*EXERCISE GOAL:* Match the string "security" against each line below, and copy every line that matches.
═══ SUPPLIED RECORDS
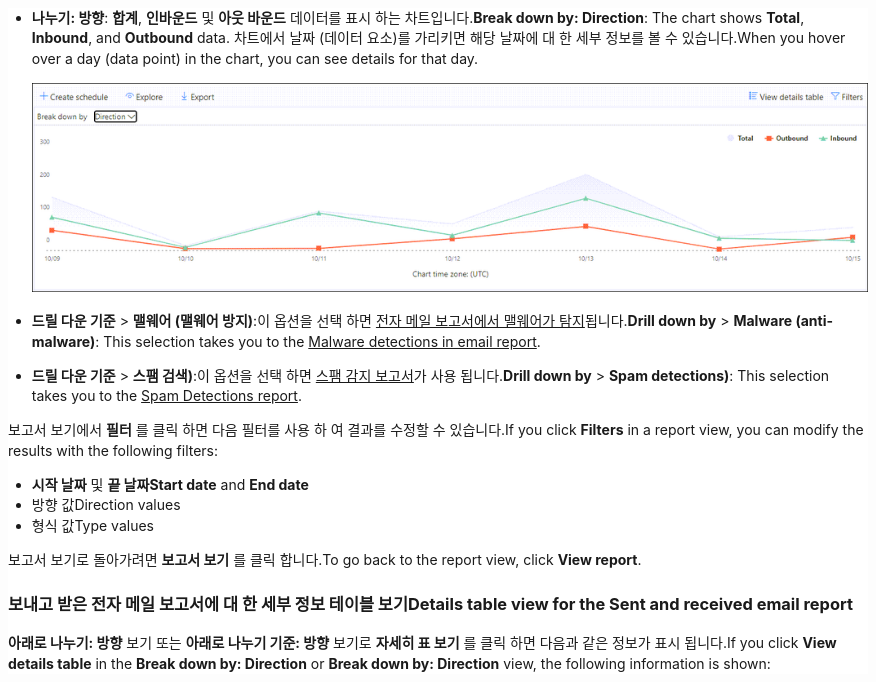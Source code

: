 - <span data-ttu-id="dfb73-394">**나누기: 방향**: **합계**, **인바운드** 및 **아웃 바운드** 데이터를 표시 하는 차트입니다.</span><span class="sxs-lookup"><span data-stu-id="dfb73-394">**Break down by: Direction**: The chart shows **Total**, **Inbound**, and **Outbound** data.</span></span> <span data-ttu-id="dfb73-395">차트에서 날짜 (데이터 요소)를 가리키면 해당 날짜에 대 한 세부 정보를 볼 수 있습니다.</span><span class="sxs-lookup"><span data-stu-id="dfb73-395">When you hover over a day (data point) in the chart, you can see details for that day.</span></span>

  ![보내고 받은 전자 메일 보고서의 방향 보기](../../media/sent-and-received-email-report-direction-view.png)

- <span data-ttu-id="dfb73-397">**드릴 다운 기준** \> **맬웨어 (맬웨어 방지)**:이 옵션을 선택 하면 [전자 메일 보고서에서 맬웨어가 탐지](view-email-security-reports.md#malware-detections-in-email-report)됩니다.</span><span class="sxs-lookup"><span data-stu-id="dfb73-397">**Drill down by** \> **Malware (anti-malware)**: This selection takes you to the [Malware detections in email report](view-email-security-reports.md#malware-detections-in-email-report).</span></span>

- <span data-ttu-id="dfb73-398">**드릴 다운 기준** \> **스팸 검색)**:이 옵션을 선택 하면 [스팸 감지 보고서](view-email-security-reports.md#spam-detections-report)가 사용 됩니다.</span><span class="sxs-lookup"><span data-stu-id="dfb73-398">**Drill down by** \> **Spam detections)**: This selection takes you to the [Spam Detections report](view-email-security-reports.md#spam-detections-report).</span></span>

<span data-ttu-id="dfb73-399">보고서 보기에서 **필터** 를 클릭 하면 다음 필터를 사용 하 여 결과를 수정할 수 있습니다.</span><span class="sxs-lookup"><span data-stu-id="dfb73-399">If you click **Filters** in a report view, you can modify the results with the following filters:</span></span>

- <span data-ttu-id="dfb73-400">**시작 날짜** 및 **끝 날짜**</span><span class="sxs-lookup"><span data-stu-id="dfb73-400">**Start date** and **End date**</span></span>
- <span data-ttu-id="dfb73-401">방향 값</span><span class="sxs-lookup"><span data-stu-id="dfb73-401">Direction values</span></span>
- <span data-ttu-id="dfb73-402">형식 값</span><span class="sxs-lookup"><span data-stu-id="dfb73-402">Type values</span></span>

<span data-ttu-id="dfb73-403">보고서 보기로 돌아가려면 **보고서 보기** 를 클릭 합니다.</span><span class="sxs-lookup"><span data-stu-id="dfb73-403">To go back to the report view, click **View report**.</span></span>

### <a name="details-table-view-for-the-sent-and-received-email-report"></a><span data-ttu-id="dfb73-404">보내고 받은 전자 메일 보고서에 대 한 세부 정보 테이블 보기</span><span class="sxs-lookup"><span data-stu-id="dfb73-404">Details table view for the Sent and received email report</span></span>

<span data-ttu-id="dfb73-405">**아래로 나누기: 방향** 보기 또는 **아래로 나누기 기준: 방향** 보기로 **자세히 표 보기** 를 클릭 하면 다음과 같은 정보가 표시 됩니다.</span><span class="sxs-lookup"><span data-stu-id="dfb73-405">If you click **View details table** in the **Break down by: Direction** or **Break down by: Direction** view, the following information is shown:</span></span>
══════
*SOLUTION TO THIS PROBLEM:*
- <span data-ttu-id="dfb73-397">**드릴 다운 기준** \> **맬웨어 (맬웨어 방지)**:이 옵션을 선택 하면 [전자 메일 보고서에서 맬웨어가 탐지](view-email-security-reports.md#malware-detections-in-email-report)됩니다.</span><span class="sxs-lookup"><span data-stu-id="dfb73-397">**Drill down by** \> **Malware (anti-malware)**: This selection takes you to the [Malware detections in email report](view-email-security-reports.md#malware-detections-in-email-report).</span></span>
- <span data-ttu-id="dfb73-398">**드릴 다운 기준** \> **스팸 검색)**:이 옵션을 선택 하면 [스팸 감지 보고서](view-email-security-reports.md#spam-detections-report)가 사용 됩니다.</span><span class="sxs-lookup"><span data-stu-id="dfb73-398">**Drill down by** \> **Spam detections)**: This selection takes you to the [Spam Detections report](view-email-security-reports.md#spam-detections-report).</span></span>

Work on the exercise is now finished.